Client Side Entity Movement Extrapolation
Replace or at least extend the current client side
interpolation of entity movements by an extrapolation
based on forces, momentums, masses, velocity and
position.
Benefits:
The Q2 client interpolates entity movement between current
and previous svc_frame per client refresh, but
only for FRAMETIME of 0.1 seconds.
The client should get information to extrapolate instead
of interpolate. There are two possibilities:
- interpolate for 0.1 seconds, extrapolate after
- extrapolate immediately
I favour the latter.

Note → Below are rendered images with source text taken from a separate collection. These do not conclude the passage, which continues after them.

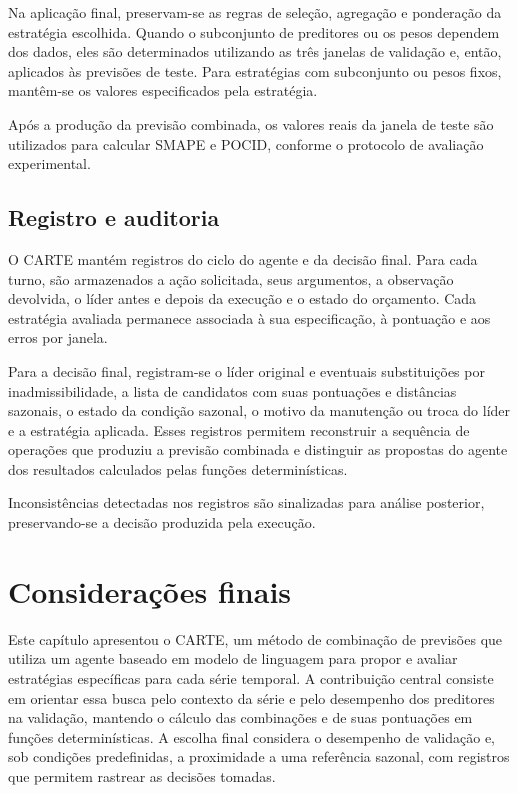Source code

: Na aplicação final, preservam-se as regras de seleção, agregação e ponderação da estratégia escolhida. Quando o subconjunto de preditores ou os pesos dependem dos dados, eles são determinados utilizando as três janelas de validação e, então, aplicados às previsões de teste. Para estratégias com subconjunto ou pesos fixos, mantêm-se os valores especificados pela estratégia.

Após a produção da previsão combinada, os valores reais da janela de teste são utilizados para calcular SMAPE e POCID, conforme o protocolo de avaliação experimental.

\subsection{Registro e auditoria}
\label{subsec:auditoria}

O CARTE mantém registros do ciclo do agente e da decisão final. Para cada turno, são armazenados a ação solicitada, seus argumentos, a observação devolvida, o líder antes e depois da execução e o estado do orçamento. Cada estratégia avaliada permanece associada à sua especificação, à pontuação e aos erros por janela.

Para a decisão final, registram-se o líder original e eventuais substituições por inadmissibilidade, a lista de candidatos com suas pontuações e distâncias sazonais, o estado da condição sazonal, o motivo da manutenção ou troca do líder e a estratégia aplicada. Esses registros permitem reconstruir a sequência de operações que produziu a previsão combinada e distinguir as propostas do agente dos resultados calculados pelas funções determinísticas.

Inconsistências detectadas nos registros são sinalizadas para análise posterior, preservando-se a decisão produzida pela execução.

\section{Considerações finais}
\label{sec:consideracoes-finais-proposta}

Este capítulo apresentou o CARTE, um método de combinação de previsões que utiliza um agente baseado em modelo de linguagem para propor e avaliar estratégias específicas para cada série temporal. A contribuição central consiste em orientar essa busca pelo contexto da série e pelo desempenho dos preditores na validação, mantendo o cálculo das combinações e de suas pontuações em funções determinísticas. A escolha final considera o desempenho de validação e, sob condições predefinidas, a proximidade a uma referência sazonal, com registros que permitem rastrear as decisões tomadas.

My goal is to introduce a simple
Dead Reckoning to Q3. It is probably not useful to
make rather involved changes only to piggyback another
mechanism on the existing (and working) one.

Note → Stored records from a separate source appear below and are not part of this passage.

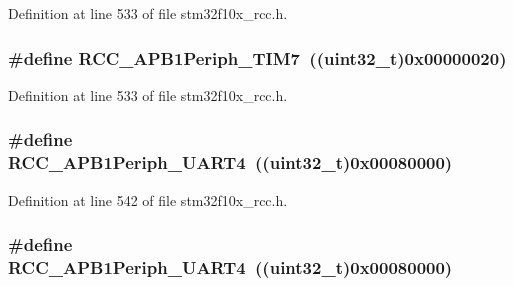 Definition at line 533 of file stm32f10x\+\_\+rcc.\+h.

\subsubsection[{\texorpdfstring{R\+C\+C\+\_\+\+A\+P\+B1\+Periph\+\_\+\+T\+I\+M7}{RCC_APB1Periph_TIM7}}]{\setlength{\rightskip}{0pt plus 5cm}\#define R\+C\+C\+\_\+\+A\+P\+B1\+Periph\+\_\+\+T\+I\+M7~(({\bf uint32\+\_\+t})0x00000020)}\hypertarget{group___a_p_b1__peripheral_ga9415b0c46db5318bdee3f868c16b8d35}{}\label{group___a_p_b1__peripheral_ga9415b0c46db5318bdee3f868c16b8d35}


Definition at line 533 of file stm32f10x\+\_\+rcc.\+h.

\subsubsection[{\texorpdfstring{R\+C\+C\+\_\+\+A\+P\+B1\+Periph\+\_\+\+U\+A\+R\+T4}{RCC_APB1Periph_UART4}}]{\setlength{\rightskip}{0pt plus 5cm}\#define R\+C\+C\+\_\+\+A\+P\+B1\+Periph\+\_\+\+U\+A\+R\+T4~(({\bf uint32\+\_\+t})0x00080000)}\hypertarget{group___a_p_b1__peripheral_ga839d7ae3386622158210ecf53d9cd989}{}\label{group___a_p_b1__peripheral_ga839d7ae3386622158210ecf53d9cd989}


Definition at line 542 of file stm32f10x\+\_\+rcc.\+h.

\subsubsection[{\texorpdfstring{R\+C\+C\+\_\+\+A\+P\+B1\+Periph\+\_\+\+U\+A\+R\+T4}{RCC_APB1Periph_UART4}}]{\setlength{\rightskip}{0pt plus 5cm}\#define R\+C\+C\+\_\+\+A\+P\+B1\+Periph\+\_\+\+U\+A\+R\+T4~(({\bf uint32\+\_\+t})0x00080000)}\hypertarget{group___a_p_b1__peripheral_ga839d7ae3386622158210ecf53d9cd989}{}\label{group___a_p_b1__peripheral_ga839d7ae3386622158210ecf53d9cd989}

There are several benefits with respect to making Q3 a more
fast paced game.
- no stop of entity movement when an svc_frame
update is delayed for more than 0.1 seconds.
- if only extrapolation, no interpolation is used,
another 100msecs effective roundtrip latency is removed.
Currently, the Q2 client withholds the information
it receives in svc_frame for another 100msecs
from the player.
- client does not require any knowledge of FRAMETIME,
and will be completely input driven, thus scalable
at runtime.
- snap correction on reception of a delayed svc_frame
event might be smaller for extrapolated movements than for
stopped movements. Inertia works in your favour with ballistics.
Problems:
This requires a more generic setup of entity_state_t
to provide the necessary information for extrapolation, and a
different way of thinking about movement generation - that
is, on the basis of forces applied instead of offsets and
velocities added. Within a server update, the current
processing can be kept. The changes are
related to the ones also required to a more generic client side
prediction
Particular problems:
- snaps might be worse than currently. Interpolation guarantees
smoothness at expense of 100msec lag, extrapolation provides
most recent data or a good guess at the expense of more or
less visible corrections.
- it is not obvious to the player that she is lagged - it is obvious
when everything but the POV freezes. This might lead to confusion,
which can be adressed by a Turtle icon display.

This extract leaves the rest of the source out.